**Task**:
Lines from the beginning of the entries up to and including the one with "Artificial Intelligence NTUA" must be duplicated word for word; leave out all others.

**Entries provided**:
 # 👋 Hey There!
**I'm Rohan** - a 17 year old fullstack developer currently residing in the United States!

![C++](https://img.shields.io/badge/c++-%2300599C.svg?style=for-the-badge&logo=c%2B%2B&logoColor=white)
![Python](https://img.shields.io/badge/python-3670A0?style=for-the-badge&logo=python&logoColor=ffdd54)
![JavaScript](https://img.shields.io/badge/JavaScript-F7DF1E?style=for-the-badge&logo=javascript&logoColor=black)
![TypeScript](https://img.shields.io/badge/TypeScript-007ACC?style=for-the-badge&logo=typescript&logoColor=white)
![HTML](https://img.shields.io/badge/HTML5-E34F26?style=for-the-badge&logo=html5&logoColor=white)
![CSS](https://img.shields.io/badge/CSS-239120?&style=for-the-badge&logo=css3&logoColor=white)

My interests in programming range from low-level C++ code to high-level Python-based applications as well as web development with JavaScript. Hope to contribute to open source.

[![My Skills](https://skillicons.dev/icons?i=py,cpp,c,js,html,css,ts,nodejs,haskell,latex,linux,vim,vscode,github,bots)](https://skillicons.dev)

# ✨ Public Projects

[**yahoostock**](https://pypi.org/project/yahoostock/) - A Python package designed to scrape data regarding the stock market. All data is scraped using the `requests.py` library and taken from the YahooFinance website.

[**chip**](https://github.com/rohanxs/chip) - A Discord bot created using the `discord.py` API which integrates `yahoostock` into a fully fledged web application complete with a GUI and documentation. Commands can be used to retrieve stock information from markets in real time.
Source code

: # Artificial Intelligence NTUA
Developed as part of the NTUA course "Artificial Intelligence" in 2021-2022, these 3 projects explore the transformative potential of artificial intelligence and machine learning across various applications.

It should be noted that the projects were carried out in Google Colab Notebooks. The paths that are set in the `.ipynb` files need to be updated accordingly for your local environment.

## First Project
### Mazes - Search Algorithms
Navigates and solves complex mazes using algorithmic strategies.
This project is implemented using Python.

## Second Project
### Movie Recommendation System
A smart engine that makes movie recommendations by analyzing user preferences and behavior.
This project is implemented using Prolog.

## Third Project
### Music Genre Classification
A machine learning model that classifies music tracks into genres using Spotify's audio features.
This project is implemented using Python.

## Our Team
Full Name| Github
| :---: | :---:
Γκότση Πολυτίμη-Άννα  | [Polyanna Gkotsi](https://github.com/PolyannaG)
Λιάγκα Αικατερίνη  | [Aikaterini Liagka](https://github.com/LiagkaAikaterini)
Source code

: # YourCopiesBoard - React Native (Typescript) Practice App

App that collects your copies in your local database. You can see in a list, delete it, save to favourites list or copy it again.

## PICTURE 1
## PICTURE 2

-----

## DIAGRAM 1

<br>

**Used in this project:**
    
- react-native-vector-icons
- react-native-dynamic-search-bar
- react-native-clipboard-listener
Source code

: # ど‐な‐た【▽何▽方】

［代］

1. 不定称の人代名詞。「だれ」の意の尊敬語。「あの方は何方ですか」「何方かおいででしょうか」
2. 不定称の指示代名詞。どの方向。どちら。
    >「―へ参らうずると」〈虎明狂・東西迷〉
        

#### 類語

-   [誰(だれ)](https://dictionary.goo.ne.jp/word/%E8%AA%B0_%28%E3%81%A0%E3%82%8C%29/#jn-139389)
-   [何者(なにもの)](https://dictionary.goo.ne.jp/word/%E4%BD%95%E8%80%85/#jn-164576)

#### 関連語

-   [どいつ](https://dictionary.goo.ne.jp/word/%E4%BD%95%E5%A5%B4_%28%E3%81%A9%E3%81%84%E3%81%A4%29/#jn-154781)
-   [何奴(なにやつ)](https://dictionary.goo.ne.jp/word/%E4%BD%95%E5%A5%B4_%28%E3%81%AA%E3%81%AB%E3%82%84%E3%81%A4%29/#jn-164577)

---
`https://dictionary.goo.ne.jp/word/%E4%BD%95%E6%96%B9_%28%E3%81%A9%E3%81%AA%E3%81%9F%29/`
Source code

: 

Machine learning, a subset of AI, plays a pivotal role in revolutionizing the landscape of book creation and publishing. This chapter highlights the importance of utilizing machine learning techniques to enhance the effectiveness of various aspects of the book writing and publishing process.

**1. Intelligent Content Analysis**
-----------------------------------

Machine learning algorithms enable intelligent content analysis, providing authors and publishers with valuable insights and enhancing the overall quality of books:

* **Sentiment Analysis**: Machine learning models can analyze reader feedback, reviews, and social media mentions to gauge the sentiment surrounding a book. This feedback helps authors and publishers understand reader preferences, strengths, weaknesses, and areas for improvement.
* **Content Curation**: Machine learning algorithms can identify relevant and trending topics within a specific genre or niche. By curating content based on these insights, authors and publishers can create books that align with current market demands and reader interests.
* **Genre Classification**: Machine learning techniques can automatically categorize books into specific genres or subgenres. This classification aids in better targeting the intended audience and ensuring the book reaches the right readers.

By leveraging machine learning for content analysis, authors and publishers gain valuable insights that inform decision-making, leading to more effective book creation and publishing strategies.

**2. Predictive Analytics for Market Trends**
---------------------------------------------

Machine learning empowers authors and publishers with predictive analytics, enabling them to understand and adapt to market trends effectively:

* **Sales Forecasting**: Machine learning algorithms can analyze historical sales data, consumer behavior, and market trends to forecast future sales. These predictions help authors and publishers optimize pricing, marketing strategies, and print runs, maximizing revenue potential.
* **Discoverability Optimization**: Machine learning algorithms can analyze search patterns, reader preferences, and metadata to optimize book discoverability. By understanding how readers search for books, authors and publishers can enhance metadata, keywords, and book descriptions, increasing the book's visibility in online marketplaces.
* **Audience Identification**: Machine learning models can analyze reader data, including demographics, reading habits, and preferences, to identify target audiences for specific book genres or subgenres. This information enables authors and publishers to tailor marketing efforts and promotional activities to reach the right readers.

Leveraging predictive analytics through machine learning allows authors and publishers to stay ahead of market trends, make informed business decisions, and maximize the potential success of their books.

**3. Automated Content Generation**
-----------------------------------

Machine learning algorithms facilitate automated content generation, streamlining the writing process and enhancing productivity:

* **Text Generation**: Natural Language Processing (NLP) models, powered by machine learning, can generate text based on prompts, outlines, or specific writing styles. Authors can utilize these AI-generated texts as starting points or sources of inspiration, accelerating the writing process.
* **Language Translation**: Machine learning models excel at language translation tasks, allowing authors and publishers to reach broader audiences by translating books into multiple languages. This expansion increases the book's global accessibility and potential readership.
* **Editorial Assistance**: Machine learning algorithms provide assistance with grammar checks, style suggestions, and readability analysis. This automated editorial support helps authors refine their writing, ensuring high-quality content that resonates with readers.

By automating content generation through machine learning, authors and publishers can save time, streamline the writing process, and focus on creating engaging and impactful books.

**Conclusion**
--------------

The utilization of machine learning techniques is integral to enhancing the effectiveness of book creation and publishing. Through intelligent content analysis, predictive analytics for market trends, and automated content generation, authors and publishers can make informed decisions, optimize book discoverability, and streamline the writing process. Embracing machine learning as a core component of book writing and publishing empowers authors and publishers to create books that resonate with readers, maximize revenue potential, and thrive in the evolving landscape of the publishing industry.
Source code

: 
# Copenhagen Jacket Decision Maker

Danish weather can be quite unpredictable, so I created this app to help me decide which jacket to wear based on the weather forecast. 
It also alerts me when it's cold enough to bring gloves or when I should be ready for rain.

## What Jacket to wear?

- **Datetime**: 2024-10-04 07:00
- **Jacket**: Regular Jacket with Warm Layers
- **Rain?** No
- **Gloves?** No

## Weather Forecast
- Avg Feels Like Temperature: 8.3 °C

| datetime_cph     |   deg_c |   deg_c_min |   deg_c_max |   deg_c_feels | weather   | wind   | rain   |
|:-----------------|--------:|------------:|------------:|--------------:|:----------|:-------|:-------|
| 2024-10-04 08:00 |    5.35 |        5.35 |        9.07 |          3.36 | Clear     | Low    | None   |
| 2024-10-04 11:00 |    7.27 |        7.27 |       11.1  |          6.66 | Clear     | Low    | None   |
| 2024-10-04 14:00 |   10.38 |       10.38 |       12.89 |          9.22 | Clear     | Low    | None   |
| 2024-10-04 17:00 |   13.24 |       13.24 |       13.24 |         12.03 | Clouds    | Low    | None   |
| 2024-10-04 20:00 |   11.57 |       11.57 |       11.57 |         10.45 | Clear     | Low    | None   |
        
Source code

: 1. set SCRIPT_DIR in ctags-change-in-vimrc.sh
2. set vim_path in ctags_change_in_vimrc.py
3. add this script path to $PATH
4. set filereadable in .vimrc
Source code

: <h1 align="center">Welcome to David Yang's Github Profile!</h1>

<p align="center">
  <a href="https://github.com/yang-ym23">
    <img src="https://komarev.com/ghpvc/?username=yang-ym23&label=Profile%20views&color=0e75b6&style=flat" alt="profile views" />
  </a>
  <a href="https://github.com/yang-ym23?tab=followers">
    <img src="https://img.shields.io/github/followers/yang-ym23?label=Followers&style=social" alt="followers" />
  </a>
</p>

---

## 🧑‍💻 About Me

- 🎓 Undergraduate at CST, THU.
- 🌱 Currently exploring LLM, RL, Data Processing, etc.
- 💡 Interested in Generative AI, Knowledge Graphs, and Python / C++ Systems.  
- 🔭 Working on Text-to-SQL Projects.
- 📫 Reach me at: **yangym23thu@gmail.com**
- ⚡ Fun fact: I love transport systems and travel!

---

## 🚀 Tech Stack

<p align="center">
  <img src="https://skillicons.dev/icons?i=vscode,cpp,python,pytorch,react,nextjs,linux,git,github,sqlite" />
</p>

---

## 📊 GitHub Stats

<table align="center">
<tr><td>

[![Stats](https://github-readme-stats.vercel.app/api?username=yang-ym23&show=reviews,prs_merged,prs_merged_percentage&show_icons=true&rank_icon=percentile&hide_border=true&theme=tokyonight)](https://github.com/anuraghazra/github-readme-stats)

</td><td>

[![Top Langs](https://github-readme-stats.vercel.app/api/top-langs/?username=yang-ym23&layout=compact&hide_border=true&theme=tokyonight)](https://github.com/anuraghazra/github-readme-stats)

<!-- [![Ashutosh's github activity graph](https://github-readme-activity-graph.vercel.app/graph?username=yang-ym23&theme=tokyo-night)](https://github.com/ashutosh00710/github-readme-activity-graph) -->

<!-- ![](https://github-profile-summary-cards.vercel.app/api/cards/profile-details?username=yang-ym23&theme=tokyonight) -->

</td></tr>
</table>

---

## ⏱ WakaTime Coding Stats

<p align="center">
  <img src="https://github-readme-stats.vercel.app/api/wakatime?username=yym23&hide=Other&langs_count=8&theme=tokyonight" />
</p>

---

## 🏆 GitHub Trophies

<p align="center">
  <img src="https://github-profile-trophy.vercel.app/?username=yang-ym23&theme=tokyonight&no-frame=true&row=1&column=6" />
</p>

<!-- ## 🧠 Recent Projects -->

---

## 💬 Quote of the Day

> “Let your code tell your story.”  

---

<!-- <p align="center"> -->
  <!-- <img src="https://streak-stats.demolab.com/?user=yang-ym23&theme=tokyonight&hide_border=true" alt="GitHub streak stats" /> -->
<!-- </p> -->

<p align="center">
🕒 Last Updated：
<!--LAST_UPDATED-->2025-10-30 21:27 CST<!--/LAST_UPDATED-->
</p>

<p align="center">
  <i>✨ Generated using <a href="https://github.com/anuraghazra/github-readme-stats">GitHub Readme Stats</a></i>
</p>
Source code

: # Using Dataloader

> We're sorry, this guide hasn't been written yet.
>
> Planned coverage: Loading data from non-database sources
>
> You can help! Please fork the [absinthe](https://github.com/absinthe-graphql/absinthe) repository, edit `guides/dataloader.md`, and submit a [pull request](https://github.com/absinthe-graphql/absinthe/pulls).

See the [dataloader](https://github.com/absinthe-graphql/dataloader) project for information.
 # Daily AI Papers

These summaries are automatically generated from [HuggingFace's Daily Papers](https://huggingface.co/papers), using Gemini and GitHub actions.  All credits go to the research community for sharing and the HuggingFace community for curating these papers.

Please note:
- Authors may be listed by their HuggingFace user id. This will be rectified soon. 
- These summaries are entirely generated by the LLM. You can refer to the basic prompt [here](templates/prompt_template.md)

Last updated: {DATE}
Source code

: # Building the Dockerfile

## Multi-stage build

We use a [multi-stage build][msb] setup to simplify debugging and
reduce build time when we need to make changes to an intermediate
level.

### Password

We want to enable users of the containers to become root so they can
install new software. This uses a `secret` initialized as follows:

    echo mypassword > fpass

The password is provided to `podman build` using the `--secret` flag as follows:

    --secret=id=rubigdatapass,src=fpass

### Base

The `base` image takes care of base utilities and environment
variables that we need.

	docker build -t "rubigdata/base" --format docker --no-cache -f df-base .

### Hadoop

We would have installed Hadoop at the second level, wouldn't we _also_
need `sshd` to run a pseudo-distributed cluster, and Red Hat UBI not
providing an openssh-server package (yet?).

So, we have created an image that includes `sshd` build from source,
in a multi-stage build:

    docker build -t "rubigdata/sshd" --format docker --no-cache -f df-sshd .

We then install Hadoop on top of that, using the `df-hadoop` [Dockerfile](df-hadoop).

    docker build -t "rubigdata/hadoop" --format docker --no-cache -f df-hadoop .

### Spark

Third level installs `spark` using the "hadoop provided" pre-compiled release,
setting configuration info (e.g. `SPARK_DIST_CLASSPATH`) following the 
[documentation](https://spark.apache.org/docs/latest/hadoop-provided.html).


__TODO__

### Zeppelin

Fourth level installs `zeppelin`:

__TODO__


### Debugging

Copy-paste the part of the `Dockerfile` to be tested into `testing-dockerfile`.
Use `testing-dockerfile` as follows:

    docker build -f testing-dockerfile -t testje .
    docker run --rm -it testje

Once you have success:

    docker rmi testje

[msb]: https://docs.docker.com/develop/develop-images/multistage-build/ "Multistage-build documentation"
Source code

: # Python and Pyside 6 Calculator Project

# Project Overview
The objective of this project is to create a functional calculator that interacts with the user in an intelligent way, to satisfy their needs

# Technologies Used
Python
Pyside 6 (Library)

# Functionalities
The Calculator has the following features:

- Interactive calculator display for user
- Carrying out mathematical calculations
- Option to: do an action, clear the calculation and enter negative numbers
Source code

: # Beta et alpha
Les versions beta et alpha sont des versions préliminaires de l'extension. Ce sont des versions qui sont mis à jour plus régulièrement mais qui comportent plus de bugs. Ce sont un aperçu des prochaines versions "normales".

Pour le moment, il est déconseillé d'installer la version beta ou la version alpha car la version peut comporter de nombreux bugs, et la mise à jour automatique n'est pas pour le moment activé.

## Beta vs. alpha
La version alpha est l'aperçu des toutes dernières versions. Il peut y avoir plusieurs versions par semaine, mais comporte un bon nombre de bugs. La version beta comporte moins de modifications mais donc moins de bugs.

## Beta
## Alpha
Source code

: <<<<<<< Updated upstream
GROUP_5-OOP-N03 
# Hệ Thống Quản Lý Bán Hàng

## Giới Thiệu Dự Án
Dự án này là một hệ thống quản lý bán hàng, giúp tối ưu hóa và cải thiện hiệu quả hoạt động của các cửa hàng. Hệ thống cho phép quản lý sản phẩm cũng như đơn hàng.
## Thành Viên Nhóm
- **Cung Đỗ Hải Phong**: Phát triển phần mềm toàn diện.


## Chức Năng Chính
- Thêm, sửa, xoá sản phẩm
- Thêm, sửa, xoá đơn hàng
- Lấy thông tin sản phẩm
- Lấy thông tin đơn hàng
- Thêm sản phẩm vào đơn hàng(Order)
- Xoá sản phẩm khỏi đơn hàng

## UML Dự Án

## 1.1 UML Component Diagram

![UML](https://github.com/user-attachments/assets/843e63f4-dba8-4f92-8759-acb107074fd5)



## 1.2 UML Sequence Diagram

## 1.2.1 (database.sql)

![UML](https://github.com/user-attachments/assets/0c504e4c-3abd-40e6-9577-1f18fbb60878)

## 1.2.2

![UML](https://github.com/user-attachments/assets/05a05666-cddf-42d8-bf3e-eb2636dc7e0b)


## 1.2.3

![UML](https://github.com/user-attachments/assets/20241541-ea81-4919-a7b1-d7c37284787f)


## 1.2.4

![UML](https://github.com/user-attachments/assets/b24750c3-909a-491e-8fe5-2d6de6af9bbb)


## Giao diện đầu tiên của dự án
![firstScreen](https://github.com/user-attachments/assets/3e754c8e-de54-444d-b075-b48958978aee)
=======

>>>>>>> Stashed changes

**Answer space**:
 # 👋 Hey There!
**I'm Rohan** - a 17 year old fullstack developer currently residing in the United States!

![C++](https://img.shields.io/badge/c++-%2300599C.svg?style=for-the-badge&logo=c%2B%2B&logoColor=white)
![Python](https://img.shields.io/badge/python-3670A0?style=for-the-badge&logo=python&logoColor=ffdd54)
![JavaScript](https://img.shields.io/badge/JavaScript-F7DF1E?style=for-the-badge&logo=javascript&logoColor=black)
![TypeScript](https://img.shields.io/badge/TypeScript-007ACC?style=for-the-badge&logo=typescript&logoColor=white)
![HTML](https://img.shields.io/badge/HTML5-E34F26?style=for-the-badge&logo=html5&logoColor=white)
![CSS](https://img.shields.io/badge/CSS-239120?&style=for-the-badge&logo=css3&logoColor=white)

My interests in programming range from low-level C++ code to high-level Python-based applications as well as web development with JavaScript. Hope to contribute to open source.

[![My Skills](https://skillicons.dev/icons?i=py,cpp,c,js,html,css,ts,nodejs,haskell,latex,linux,vim,vscode,github,bots)](https://skillicons.dev)

# ✨ Public Projects

[**yahoostock**](https://pypi.org/project/yahoostock/) - A Python package designed to scrape data regarding the stock market. All data is scraped using the `requests.py` library and taken from the YahooFinance website.

[**chip**](https://github.com/rohanxs/chip) - A Discord bot created using the `discord.py` API which integrates `yahoostock` into a fully fledged web application complete with a GUI and documentation. Commands can be used to retrieve stock information from markets in real time.
Source code

: # Artificial Intelligence NTUA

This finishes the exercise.